EXTRACTED ENTRIES below:
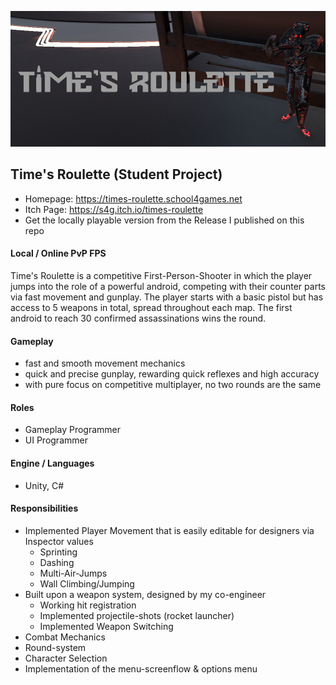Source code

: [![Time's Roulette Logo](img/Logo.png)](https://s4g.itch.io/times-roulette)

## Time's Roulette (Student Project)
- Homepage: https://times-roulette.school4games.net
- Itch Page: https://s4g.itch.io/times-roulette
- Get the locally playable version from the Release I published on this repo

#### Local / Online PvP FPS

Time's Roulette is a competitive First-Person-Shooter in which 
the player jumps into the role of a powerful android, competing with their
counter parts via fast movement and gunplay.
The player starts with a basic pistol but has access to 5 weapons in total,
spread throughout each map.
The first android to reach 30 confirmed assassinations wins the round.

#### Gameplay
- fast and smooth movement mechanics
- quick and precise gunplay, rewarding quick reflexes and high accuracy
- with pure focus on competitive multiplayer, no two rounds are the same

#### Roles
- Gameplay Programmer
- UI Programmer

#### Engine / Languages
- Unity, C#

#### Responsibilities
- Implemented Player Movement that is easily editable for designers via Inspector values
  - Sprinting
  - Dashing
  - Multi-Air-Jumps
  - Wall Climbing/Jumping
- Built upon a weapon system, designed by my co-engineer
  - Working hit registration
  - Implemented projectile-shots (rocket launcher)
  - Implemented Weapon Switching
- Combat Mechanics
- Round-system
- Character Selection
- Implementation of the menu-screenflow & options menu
End of EXTRACTED ENTRIES.
EXTRACTED ENTRIES below:
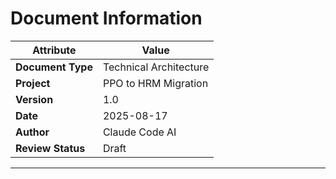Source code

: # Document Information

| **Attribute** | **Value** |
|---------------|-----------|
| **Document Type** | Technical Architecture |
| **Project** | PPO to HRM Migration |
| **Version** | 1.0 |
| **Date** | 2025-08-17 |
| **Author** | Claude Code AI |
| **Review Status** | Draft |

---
End of EXTRACTED ENTRIES.
PROBLEM TO WORK ON:
How many lines of the listing above include the word "https"? Reply with the number alone.

WRITTEN RESPONSE:
3